[Records from a data source]
======
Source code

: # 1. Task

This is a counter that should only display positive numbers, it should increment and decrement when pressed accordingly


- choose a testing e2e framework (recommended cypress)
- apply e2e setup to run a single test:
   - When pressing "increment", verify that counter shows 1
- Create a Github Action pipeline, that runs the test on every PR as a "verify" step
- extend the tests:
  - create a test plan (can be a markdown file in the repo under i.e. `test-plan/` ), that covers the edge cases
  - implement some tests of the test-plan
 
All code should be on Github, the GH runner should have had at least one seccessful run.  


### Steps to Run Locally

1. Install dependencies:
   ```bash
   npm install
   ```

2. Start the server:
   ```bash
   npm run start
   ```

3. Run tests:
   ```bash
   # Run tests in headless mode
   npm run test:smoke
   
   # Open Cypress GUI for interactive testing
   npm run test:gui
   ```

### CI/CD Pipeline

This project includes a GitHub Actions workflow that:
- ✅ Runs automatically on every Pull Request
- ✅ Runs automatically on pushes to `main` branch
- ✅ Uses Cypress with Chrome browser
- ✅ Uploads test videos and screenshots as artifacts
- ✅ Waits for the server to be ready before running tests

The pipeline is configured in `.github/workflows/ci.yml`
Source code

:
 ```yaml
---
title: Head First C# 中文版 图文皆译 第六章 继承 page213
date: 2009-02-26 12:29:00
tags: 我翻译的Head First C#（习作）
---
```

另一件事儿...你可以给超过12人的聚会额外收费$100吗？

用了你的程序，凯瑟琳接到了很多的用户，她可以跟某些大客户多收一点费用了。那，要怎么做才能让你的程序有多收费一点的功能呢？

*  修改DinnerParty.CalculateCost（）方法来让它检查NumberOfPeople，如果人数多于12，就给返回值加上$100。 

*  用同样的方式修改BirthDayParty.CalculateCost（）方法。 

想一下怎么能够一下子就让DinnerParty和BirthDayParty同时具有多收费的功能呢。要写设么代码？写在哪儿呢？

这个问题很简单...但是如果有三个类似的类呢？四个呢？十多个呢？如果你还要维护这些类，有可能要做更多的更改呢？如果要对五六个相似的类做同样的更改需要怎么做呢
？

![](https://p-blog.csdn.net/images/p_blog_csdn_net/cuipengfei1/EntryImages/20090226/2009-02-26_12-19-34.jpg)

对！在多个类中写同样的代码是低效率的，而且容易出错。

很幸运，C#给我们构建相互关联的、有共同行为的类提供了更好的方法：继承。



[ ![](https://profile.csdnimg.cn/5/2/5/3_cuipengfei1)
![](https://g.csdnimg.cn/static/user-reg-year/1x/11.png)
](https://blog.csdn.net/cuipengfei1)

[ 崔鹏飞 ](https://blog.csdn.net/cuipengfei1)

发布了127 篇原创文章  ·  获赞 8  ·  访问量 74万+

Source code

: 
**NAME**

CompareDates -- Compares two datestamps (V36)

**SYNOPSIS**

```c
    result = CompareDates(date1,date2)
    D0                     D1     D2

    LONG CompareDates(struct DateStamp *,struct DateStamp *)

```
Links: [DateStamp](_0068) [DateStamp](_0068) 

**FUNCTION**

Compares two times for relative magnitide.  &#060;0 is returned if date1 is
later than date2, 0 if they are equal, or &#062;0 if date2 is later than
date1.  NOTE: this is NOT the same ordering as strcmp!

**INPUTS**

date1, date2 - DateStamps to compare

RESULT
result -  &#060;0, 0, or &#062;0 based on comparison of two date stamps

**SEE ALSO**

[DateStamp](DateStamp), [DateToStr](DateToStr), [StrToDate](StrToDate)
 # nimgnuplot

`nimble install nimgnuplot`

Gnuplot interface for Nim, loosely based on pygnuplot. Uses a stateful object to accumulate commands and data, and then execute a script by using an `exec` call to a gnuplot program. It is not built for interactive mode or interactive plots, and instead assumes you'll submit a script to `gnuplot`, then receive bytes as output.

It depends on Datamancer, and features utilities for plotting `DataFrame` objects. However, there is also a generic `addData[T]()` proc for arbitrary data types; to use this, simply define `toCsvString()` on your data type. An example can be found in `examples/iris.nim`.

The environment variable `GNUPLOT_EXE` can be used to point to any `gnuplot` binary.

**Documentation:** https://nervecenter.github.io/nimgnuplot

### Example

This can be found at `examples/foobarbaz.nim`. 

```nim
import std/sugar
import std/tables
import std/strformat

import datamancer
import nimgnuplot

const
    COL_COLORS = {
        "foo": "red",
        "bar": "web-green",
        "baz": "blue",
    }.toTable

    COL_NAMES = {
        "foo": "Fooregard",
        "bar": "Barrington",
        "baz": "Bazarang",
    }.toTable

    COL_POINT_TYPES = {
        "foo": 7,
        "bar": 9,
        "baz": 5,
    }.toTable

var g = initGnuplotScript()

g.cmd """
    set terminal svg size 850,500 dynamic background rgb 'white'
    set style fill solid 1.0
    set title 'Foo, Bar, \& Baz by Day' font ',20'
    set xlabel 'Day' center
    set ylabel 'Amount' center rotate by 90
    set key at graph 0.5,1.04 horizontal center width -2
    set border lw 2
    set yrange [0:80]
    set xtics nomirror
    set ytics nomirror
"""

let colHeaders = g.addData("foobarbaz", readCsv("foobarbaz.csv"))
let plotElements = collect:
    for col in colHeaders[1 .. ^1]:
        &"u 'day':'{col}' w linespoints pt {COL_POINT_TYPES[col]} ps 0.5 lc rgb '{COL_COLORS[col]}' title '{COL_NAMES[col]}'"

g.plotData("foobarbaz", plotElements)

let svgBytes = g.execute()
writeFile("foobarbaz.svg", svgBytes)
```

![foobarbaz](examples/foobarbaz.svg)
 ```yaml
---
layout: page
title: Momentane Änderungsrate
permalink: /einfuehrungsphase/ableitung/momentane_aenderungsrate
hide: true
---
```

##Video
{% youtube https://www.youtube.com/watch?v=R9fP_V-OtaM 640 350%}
======
◆ WORK INSTRUCTION
Could the data above be set down exactly, in full?

◆ REPLY TO THE EXERCISE
Source code

: # 1. Task

This is a counter that should only display positive numbers, it should increment and decrement when pressed accordingly


- choose a testing e2e framework (recommended cypress)
- apply e2e setup to run a single test:
   - When pressing "increment", verify that counter shows 1
- Create a Github Action pipeline, that runs the test on every PR as a "verify" step
- extend the tests:
  - create a test plan (can be a markdown file in the repo under i.e. `test-plan/` ), that covers the edge cases
  - implement some tests of the test-plan
 
All code should be on Github, the GH runner should have had at least one seccessful run.  


### Steps to Run Locally

1. Install dependencies:
   ```bash
   npm install
   ```

2. Start the server:
   ```bash
   npm run start
   ```

3. Run tests:
   ```bash
   # Run tests in headless mode
   npm run test:smoke
   
   # Open Cypress GUI for interactive testing
   npm run test:gui
   ```

### CI/CD Pipeline

This project includes a GitHub Actions workflow that:
- ✅ Runs automatically on every Pull Request
- ✅ Runs automatically on pushes to `main` branch
- ✅ Uses Cypress with Chrome browser
- ✅ Uploads test videos and screenshots as artifacts
- ✅ Waits for the server to be ready before running tests

The pipeline is configured in `.github/workflows/ci.yml`
Source code

:
 ```yaml
---
title: Head First C# 中文版 图文皆译 第六章 继承 page213
date: 2009-02-26 12:29:00
tags: 我翻译的Head First C#（习作）
---
```

另一件事儿...你可以给超过12人的聚会额外收费$100吗？

用了你的程序，凯瑟琳接到了很多的用户，她可以跟某些大客户多收一点费用了。那，要怎么做才能让你的程序有多收费一点的功能呢？

*  修改DinnerParty.CalculateCost（）方法来让它检查NumberOfPeople，如果人数多于12，就给返回值加上$100。 

*  用同样的方式修改BirthDayParty.CalculateCost（）方法。 

想一下怎么能够一下子就让DinnerParty和BirthDayParty同时具有多收费的功能呢。要写设么代码？写在哪儿呢？

这个问题很简单...但是如果有三个类似的类呢？四个呢？十多个呢？如果你还要维护这些类，有可能要做更多的更改呢？如果要对五六个相似的类做同样的更改需要怎么做呢
？

![](https://p-blog.csdn.net/images/p_blog_csdn_net/cuipengfei1/EntryImages/20090226/2009-02-26_12-19-34.jpg)

对！在多个类中写同样的代码是低效率的，而且容易出错。

很幸运，C#给我们构建相互关联的、有共同行为的类提供了更好的方法：继承。



[ ![](https://profile.csdnimg.cn/5/2/5/3_cuipengfei1)
![](https://g.csdnimg.cn/static/user-reg-year/1x/11.png)
](https://blog.csdn.net/cuipengfei1)

[ 崔鹏飞 ](https://blog.csdn.net/cuipengfei1)

发布了127 篇原创文章  ·  获赞 8  ·  访问量 74万+

Source code

: 
**NAME**

CompareDates -- Compares two datestamps (V36)

**SYNOPSIS**

```c
    result = CompareDates(date1,date2)
    D0                     D1     D2

    LONG CompareDates(struct DateStamp *,struct DateStamp *)

```
Links: [DateStamp](_0068) [DateStamp](_0068) 

**FUNCTION**

Compares two times for relative magnitide.  &#060;0 is returned if date1 is
later than date2, 0 if they are equal, or &#062;0 if date2 is later than
date1.  NOTE: this is NOT the same ordering as strcmp!

**INPUTS**

date1, date2 - DateStamps to compare

RESULT
result -  &#060;0, 0, or &#062;0 based on comparison of two date stamps

**SEE ALSO**

[DateStamp](DateStamp), [DateToStr](DateToStr), [StrToDate](StrToDate)
 # nimgnuplot

`nimble install nimgnuplot`

Gnuplot interface for Nim, loosely based on pygnuplot. Uses a stateful object to accumulate commands and data, and then execute a script by using an `exec` call to a gnuplot program. It is not built for interactive mode or interactive plots, and instead assumes you'll submit a script to `gnuplot`, then receive bytes as output.

It depends on Datamancer, and features utilities for plotting `DataFrame` objects. However, there is also a generic `addData[T]()` proc for arbitrary data types; to use this, simply define `toCsvString()` on your data type. An example can be found in `examples/iris.nim`.

The environment variable `GNUPLOT_EXE` can be used to point to any `gnuplot` binary.

**Documentation:** https://nervecenter.github.io/nimgnuplot

### Example

This can be found at `examples/foobarbaz.nim`. 

```nim
import std/sugar
import std/tables
import std/strformat

import datamancer
import nimgnuplot

const
    COL_COLORS = {
        "foo": "red",
        "bar": "web-green",
        "baz": "blue",
    }.toTable

    COL_NAMES = {
        "foo": "Fooregard",
        "bar": "Barrington",
        "baz": "Bazarang",
    }.toTable

    COL_POINT_TYPES = {
        "foo": 7,
        "bar": 9,
        "baz": 5,
    }.toTable

var g = initGnuplotScript()

g.cmd """
    set terminal svg size 850,500 dynamic background rgb 'white'
    set style fill solid 1.0
    set title 'Foo, Bar, \& Baz by Day' font ',20'
    set xlabel 'Day' center
    set ylabel 'Amount' center rotate by 90
    set key at graph 0.5,1.04 horizontal center width -2
    set border lw 2
    set yrange [0:80]
    set xtics nomirror
    set ytics nomirror
"""

let colHeaders = g.addData("foobarbaz", readCsv("foobarbaz.csv"))
let plotElements = collect:
    for col in colHeaders[1 .. ^1]:
        &"u 'day':'{col}' w linespoints pt {COL_POINT_TYPES[col]} ps 0.5 lc rgb '{COL_COLORS[col]}' title '{COL_NAMES[col]}'"

g.plotData("foobarbaz", plotElements)

let svgBytes = g.execute()
writeFile("foobarbaz.svg", svgBytes)
```

![foobarbaz](examples/foobarbaz.svg)
 ```yaml
---
layout: page
title: Momentane Änderungsrate
permalink: /einfuehrungsphase/ableitung/momentane_aenderungsrate
hide: true
---
```

##Video
{% youtube https://www.youtube.com/watch?v=R9fP_V-OtaM 640 350%}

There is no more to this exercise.